═══ Records shown
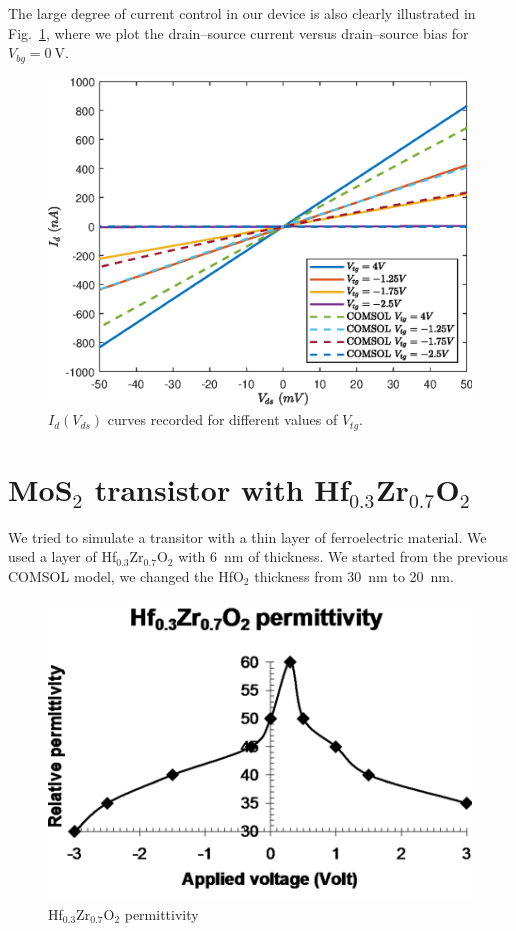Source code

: \documentclass[12pt,a4paper,titlepage]{article}
\begin{document}
The large degree of current control in our device is also clearly illustrated in Fig.~\ref{fig:Id(Vds)_HfO2_MoS2_varying_Vtg}, where we plot the drain–source current versus drain–source bias for $V_{bg}=\SI{0}{\volt}$.

\begin{figure}[H]
	\centering
	\includegraphics[width=.7\textwidth]{Grafici/Id(Vds)_HfO2_MoS2_varying_Vtg.eps} 
	\caption{$I_d(V_{ds})$ curves recorded for different values of $V_{tg}$.}
	\label{fig:Id(Vds)_HfO2_MoS2_varying_Vtg}
\end{figure} 

\newpage
\section{MoS$_2$ transistor with Hf$_{0.3}$Zr$_{0.7}$O$_2$}
We tried to simulate a transitor with a thin layer of ferroelectric material. We used a layer of Hf$_{0.3}$Zr$_{0.7}$O$_2$ with \SI{6}{\nano \meter} of thickness. We started from the previous COMSOL model, we changed the HfO$_2$ thickness from \SI{30}{\nano \meter} to \SI{20}{\nano \meter}.

\begin{figure}[h]
	\centering
	\includegraphics[width=.6\textwidth]{Immagini/HfZrO2_permittivity.png} 
	\caption{Hf$_{0.3}$Zr$_{0.7}$O$_2$ permittivity~\cite{Dragoman:ferroelectric}}
	\label{fig:HfZrO2_permittivity}
\end{figure}
\end{document}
══════
→ **The task**:
Copy all lines from the listing that contain "begin".

→ **Solution to the exercise**:
\begin{document}
\begin{figure}[H]
\begin{figure}[h]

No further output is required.